Florio rabbrividì: cosa significava "i suoi resti"? Come in "si è mangiato qualcuno e ha lasciato i suoi resti a terra" o come in "è morto e ha lasciato le sue spoglie mortali a terra"?

«No, niente resti. Non lo trovo, ma potrebbe essere scoppiato da qualche altra parte, lontano da qui» Spiegò l'omone, allargando le braccia.

Florio si mise a sedere. Gli girava ancora un po' la testa e sentiva di essersi morso un po' il labbro inferiore, forse nel rievocare quel momento in cui l'aveva fatto da ragazzo, ma tutto sommato si sentiva bene.

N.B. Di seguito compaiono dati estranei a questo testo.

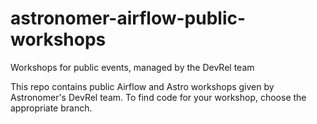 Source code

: # astronomer-airflow-public-workshops
Workshops for public events, managed by the DevRel team

This repo contains public Airflow and Astro workshops given by Astronomer's DevRel team. To find code for your workshop, choose the appropriate branch.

«Scusate, posso aiutare?» Domandò, a voce bassa.

L'omone dalla barba rossa si girò a guardarlo, posando su di lui un paio di grandi occhi di uno strabiliante color oro.

«Chi sei?» Domandò.

Florio tese una mano, cercando di essere cordiale.

«Sono Florio Blanchard» Disse «Uno dei pazienti del dottor Weisman. Molto piacere!».

L'omone lo guardò per un istante, esitando, poi gli strinse la mano. Aveva il palmo caldissimo, come se avesse la febbre, ma straordinariamente asciutto.

«Il dottor Bennu Reda» Si presentò, poi guardò in direzione di Anton «Ci può aiutare?»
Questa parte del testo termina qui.